BEGIN Given records
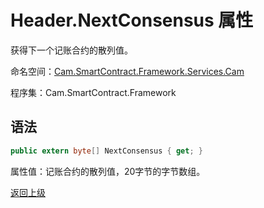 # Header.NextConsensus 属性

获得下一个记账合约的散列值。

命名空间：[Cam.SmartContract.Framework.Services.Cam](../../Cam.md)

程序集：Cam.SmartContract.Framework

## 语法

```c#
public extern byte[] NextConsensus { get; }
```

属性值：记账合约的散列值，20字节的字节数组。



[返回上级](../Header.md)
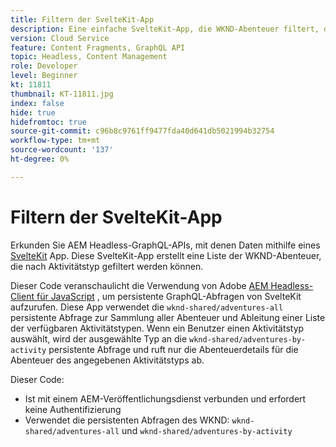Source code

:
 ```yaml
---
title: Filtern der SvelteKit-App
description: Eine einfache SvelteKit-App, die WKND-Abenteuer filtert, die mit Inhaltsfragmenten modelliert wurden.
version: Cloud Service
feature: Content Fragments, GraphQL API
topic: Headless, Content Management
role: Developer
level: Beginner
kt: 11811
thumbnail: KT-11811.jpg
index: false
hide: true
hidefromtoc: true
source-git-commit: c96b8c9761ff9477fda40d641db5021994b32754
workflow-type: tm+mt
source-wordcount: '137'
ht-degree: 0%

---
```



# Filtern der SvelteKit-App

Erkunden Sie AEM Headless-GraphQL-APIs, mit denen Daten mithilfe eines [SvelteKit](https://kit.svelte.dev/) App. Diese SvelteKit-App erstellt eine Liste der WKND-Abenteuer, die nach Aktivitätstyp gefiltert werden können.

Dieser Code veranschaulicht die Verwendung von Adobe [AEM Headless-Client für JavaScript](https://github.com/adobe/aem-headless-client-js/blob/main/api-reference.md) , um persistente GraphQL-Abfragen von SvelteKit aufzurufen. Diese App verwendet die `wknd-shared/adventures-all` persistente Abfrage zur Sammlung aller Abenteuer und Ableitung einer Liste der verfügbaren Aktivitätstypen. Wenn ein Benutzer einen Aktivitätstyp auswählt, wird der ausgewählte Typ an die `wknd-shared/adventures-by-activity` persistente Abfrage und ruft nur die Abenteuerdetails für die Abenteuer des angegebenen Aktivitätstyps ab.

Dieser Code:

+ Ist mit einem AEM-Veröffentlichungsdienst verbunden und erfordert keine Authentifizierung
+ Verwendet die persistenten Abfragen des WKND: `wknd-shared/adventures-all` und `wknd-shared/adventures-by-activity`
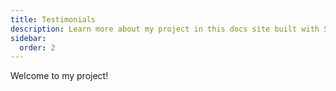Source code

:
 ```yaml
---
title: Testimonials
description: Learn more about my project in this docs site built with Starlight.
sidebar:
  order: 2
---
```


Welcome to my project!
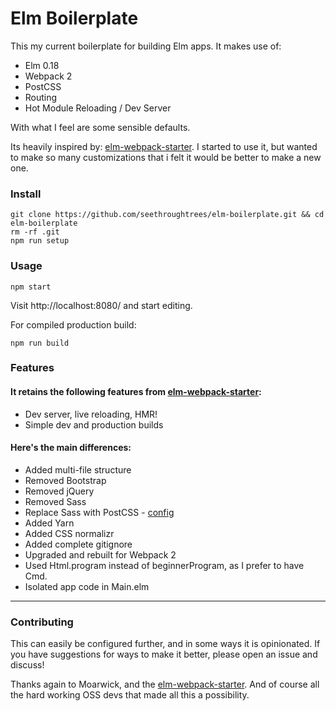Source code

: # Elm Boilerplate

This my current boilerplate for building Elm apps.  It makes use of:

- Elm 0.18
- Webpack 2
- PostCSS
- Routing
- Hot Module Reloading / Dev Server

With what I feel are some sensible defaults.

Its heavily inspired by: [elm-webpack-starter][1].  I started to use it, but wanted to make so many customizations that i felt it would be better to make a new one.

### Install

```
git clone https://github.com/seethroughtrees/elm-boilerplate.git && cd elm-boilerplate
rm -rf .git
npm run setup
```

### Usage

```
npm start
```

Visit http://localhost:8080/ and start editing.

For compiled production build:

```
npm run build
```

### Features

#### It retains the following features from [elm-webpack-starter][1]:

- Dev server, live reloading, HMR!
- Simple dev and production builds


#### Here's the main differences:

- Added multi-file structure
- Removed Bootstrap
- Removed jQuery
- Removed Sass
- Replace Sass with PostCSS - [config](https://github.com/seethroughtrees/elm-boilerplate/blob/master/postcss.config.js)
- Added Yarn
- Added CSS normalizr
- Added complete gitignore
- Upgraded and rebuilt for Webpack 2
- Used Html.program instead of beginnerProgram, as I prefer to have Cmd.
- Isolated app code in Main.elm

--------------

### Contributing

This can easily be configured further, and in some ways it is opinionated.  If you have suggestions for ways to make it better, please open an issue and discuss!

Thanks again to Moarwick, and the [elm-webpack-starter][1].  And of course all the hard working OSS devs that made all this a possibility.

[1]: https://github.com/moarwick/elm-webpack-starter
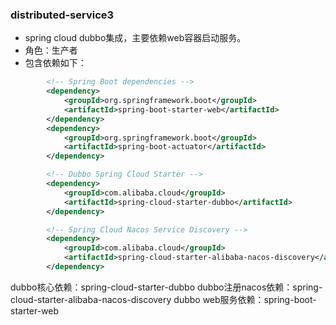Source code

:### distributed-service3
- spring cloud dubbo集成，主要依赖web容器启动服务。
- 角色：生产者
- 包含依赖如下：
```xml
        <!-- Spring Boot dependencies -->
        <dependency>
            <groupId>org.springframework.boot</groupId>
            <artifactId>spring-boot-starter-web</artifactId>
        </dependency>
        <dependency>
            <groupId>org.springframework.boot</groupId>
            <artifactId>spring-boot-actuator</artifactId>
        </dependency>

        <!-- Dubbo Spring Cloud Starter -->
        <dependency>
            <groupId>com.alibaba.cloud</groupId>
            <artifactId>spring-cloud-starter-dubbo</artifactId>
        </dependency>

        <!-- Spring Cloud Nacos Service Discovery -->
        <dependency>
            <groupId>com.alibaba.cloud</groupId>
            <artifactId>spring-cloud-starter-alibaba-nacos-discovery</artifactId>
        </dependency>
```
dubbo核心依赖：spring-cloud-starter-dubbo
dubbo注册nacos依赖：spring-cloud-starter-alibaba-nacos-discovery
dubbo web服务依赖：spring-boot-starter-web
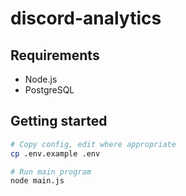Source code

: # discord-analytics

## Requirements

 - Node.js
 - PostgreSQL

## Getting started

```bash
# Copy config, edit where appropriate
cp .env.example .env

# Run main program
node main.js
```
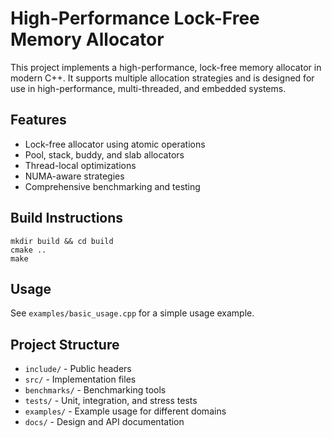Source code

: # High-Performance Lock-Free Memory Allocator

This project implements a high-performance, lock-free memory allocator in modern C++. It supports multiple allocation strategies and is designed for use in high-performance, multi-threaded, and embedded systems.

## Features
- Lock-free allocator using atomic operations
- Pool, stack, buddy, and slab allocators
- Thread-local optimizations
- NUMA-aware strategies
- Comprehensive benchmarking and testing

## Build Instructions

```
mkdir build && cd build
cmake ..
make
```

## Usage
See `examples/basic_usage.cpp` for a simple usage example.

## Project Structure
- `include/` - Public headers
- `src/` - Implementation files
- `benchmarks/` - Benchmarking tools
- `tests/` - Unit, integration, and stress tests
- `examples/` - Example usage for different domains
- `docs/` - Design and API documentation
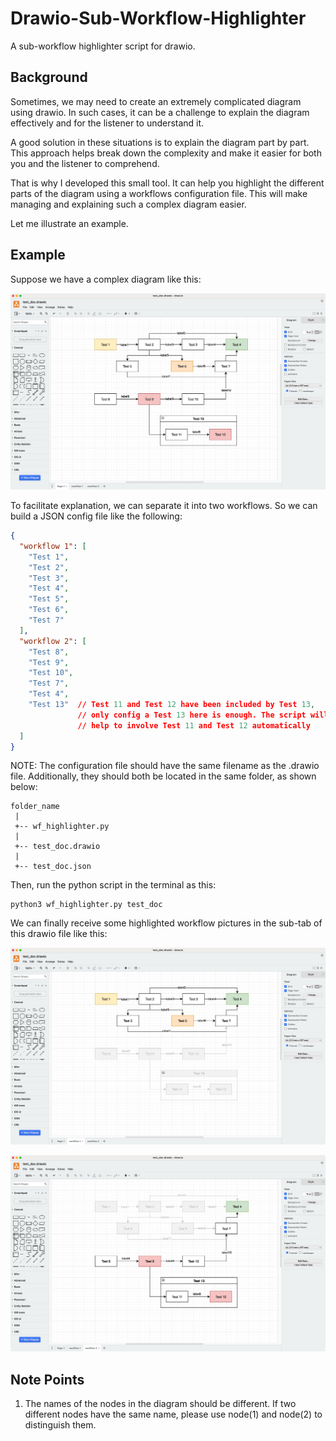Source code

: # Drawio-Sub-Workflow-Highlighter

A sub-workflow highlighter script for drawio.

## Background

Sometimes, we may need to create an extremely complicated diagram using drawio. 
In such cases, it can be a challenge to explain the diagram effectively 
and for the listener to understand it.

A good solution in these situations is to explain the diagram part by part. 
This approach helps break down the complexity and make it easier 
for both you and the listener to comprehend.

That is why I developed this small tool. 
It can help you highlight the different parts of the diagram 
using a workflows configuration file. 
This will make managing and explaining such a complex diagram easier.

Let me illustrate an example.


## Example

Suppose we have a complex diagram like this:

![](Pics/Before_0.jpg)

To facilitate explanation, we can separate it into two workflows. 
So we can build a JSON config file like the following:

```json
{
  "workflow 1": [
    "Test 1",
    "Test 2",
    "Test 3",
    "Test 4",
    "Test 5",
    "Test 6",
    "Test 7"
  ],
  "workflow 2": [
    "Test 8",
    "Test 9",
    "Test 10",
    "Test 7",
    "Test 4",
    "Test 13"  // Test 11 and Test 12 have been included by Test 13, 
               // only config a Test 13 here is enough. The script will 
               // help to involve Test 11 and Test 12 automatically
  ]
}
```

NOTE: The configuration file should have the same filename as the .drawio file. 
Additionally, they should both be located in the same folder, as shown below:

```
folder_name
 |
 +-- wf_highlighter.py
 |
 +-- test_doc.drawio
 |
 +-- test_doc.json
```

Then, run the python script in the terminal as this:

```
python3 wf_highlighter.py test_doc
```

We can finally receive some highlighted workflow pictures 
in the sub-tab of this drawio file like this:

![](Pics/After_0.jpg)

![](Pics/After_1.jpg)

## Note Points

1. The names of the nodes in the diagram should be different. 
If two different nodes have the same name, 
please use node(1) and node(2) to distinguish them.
END Given records
**Directions**. Count each line of the material above that holds the word "activity", and state the total with no other text.

**Reply**. 2